» Work order:
When you respond, restate each record exactly as it is given.

(Dataset excerpts)
/---

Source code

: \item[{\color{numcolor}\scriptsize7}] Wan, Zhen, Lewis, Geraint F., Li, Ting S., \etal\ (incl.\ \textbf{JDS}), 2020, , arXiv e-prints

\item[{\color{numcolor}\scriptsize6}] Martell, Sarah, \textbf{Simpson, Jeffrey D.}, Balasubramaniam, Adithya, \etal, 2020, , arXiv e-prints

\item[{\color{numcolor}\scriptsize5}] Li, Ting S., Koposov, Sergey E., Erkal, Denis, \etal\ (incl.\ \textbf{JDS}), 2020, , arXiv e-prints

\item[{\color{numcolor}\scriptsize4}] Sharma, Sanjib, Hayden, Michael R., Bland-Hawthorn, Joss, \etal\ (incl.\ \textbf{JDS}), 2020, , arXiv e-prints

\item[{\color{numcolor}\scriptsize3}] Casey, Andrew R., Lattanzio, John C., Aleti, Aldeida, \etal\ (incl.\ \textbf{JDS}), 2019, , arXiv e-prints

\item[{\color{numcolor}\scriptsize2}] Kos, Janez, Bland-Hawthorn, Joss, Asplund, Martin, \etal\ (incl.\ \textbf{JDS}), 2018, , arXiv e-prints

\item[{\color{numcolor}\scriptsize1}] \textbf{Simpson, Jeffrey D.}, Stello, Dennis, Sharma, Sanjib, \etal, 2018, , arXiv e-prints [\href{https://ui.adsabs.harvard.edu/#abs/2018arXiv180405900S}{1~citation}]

\---

» Output for this exercise:
Source code

: \item[{\color{numcolor}\scriptsize7}] Wan, Zhen, Lewis, Geraint F., Li, Ting S., \etal\ (incl.\ \textbf{JDS}), 2020, , arXiv e-prints

\item[{\color{numcolor}\scriptsize6}] Martell, Sarah, \textbf{Simpson, Jeffrey D.}, Balasubramaniam, Adithya, \etal, 2020, , arXiv e-prints

\item[{\color{numcolor}\scriptsize5}] Li, Ting S., Koposov, Sergey E., Erkal, Denis, \etal\ (incl.\ \textbf{JDS}), 2020, , arXiv e-prints

\item[{\color{numcolor}\scriptsize4}] Sharma, Sanjib, Hayden, Michael R., Bland-Hawthorn, Joss, \etal\ (incl.\ \textbf{JDS}), 2020, , arXiv e-prints

\item[{\color{numcolor}\scriptsize3}] Casey, Andrew R., Lattanzio, John C., Aleti, Aldeida, \etal\ (incl.\ \textbf{JDS}), 2019, , arXiv e-prints

\item[{\color{numcolor}\scriptsize2}] Kos, Janez, Bland-Hawthorn, Joss, Asplund, Martin, \etal\ (incl.\ \textbf{JDS}), 2018, , arXiv e-prints

\item[{\color{numcolor}\scriptsize1}] \textbf{Simpson, Jeffrey D.}, Stello, Dennis, Sharma, Sanjib, \etal, 2018, , arXiv e-prints [\href{https://ui.adsabs.harvard.edu/#abs/2018arXiv180405900S}{1~citation}]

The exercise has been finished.